Prompt
Return, from the data that follows, each line that holds the word "insa".

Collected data
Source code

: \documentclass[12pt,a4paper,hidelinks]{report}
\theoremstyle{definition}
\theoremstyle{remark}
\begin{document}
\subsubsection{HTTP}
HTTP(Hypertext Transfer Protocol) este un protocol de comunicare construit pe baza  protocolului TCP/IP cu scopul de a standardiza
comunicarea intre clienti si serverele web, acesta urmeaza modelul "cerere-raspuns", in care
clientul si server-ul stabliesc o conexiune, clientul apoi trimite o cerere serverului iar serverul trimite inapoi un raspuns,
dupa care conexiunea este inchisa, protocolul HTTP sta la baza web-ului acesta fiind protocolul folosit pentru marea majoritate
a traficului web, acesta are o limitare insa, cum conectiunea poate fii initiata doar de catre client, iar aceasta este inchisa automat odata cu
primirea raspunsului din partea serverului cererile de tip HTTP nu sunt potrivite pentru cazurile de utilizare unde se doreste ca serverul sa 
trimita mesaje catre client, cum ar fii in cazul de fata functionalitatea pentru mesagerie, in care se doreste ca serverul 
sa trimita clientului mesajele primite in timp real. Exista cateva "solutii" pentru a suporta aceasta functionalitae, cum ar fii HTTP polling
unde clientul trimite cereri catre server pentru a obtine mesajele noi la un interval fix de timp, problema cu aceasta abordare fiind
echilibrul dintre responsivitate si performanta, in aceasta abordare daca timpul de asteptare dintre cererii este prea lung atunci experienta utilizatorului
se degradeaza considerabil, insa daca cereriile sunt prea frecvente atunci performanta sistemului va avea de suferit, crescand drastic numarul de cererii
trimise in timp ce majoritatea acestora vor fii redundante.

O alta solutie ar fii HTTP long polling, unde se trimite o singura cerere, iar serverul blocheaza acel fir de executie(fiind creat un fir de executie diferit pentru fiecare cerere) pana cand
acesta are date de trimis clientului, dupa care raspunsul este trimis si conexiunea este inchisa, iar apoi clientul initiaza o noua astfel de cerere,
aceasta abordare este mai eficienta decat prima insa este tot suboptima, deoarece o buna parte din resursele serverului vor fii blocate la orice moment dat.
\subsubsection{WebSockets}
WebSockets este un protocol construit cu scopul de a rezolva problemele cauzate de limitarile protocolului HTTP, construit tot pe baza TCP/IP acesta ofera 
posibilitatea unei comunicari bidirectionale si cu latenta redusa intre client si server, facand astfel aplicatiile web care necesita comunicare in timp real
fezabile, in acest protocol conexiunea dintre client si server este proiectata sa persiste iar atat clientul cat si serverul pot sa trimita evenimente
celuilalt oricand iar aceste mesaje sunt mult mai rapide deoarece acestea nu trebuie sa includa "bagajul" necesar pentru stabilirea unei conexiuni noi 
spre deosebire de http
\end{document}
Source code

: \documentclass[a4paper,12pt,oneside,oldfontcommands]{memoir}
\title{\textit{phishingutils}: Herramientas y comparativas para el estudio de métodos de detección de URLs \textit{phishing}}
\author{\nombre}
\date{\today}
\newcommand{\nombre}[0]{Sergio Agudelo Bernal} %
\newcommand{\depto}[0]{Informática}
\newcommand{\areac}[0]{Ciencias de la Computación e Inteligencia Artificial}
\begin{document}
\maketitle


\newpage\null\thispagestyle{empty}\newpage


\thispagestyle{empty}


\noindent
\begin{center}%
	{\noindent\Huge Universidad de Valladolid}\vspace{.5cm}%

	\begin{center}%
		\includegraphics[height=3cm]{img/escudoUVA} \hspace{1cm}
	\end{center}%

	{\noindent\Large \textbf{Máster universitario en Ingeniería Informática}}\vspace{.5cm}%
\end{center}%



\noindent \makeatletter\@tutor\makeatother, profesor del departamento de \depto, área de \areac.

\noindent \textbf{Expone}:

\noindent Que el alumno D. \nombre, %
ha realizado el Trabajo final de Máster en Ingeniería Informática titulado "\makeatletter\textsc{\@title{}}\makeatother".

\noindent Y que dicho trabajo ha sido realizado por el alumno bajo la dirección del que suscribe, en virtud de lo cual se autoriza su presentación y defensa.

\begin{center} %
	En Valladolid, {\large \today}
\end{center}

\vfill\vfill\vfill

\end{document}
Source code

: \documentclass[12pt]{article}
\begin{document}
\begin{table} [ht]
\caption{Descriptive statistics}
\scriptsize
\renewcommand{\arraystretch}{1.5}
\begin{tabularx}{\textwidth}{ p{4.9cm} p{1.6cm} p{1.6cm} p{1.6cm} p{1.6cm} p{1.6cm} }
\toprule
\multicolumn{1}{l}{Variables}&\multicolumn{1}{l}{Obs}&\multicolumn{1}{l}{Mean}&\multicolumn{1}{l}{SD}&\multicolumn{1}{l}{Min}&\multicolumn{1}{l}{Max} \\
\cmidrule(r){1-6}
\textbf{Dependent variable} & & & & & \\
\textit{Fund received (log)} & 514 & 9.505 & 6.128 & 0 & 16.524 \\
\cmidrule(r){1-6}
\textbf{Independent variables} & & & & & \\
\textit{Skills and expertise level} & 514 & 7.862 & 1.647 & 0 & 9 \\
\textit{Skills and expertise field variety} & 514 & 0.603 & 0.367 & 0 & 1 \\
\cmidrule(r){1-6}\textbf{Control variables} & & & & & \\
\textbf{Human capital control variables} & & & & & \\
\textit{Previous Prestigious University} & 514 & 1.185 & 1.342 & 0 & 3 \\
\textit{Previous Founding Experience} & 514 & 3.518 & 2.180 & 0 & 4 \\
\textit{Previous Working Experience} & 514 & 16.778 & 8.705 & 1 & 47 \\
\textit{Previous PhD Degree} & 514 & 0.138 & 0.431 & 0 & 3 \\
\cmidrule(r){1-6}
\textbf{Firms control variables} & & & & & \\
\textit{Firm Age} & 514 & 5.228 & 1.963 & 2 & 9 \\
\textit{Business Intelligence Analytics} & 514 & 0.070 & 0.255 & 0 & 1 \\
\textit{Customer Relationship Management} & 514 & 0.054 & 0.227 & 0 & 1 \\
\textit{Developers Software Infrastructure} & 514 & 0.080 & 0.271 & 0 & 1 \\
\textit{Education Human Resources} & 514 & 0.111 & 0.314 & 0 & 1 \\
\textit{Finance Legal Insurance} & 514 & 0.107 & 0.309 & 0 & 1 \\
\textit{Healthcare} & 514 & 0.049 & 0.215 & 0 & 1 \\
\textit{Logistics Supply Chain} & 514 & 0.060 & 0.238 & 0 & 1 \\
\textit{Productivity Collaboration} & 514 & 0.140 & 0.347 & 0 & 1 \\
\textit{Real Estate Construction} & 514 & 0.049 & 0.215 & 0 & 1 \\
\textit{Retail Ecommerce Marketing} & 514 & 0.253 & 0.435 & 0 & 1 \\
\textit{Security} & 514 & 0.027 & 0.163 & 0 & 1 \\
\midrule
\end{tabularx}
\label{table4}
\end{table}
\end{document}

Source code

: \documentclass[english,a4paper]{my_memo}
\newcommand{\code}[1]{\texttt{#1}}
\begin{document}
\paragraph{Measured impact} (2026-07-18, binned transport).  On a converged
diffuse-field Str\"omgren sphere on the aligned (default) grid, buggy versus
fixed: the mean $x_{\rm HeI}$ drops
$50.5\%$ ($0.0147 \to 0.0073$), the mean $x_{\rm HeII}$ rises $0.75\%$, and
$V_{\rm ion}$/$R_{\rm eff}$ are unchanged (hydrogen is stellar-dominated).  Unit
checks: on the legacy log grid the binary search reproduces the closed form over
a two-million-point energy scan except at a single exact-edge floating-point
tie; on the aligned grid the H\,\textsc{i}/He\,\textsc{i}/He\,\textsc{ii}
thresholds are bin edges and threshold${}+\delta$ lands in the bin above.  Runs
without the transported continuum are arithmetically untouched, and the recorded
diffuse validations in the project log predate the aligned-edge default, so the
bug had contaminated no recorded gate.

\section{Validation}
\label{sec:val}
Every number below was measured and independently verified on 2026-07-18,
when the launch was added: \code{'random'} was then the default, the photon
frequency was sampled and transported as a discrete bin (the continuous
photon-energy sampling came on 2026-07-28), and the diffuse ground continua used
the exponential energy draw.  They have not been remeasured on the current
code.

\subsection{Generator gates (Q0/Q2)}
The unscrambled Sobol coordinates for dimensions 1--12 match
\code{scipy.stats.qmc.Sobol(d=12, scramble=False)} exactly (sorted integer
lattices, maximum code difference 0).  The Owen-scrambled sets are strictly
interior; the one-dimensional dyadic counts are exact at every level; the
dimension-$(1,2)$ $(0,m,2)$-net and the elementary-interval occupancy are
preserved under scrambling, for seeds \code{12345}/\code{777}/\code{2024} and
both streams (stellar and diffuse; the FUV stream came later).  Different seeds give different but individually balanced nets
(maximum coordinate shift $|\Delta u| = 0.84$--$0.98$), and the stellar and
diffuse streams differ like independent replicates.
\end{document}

Output for this exercise
a traficului web, acesta are o limitare insa, cum conectiunea poate fii initiata doar de catre client, iar aceasta este inchisa automat odata cu
se degradeaza considerabil, insa daca cereriile sunt prea frecvente atunci performanta sistemului va avea de suferit, crescand drastic numarul de cererii
aceasta abordare este mai eficienta decat prima insa este tot suboptima, deoarece o buna parte din resursele serverului vor fii blocate la orice moment dat.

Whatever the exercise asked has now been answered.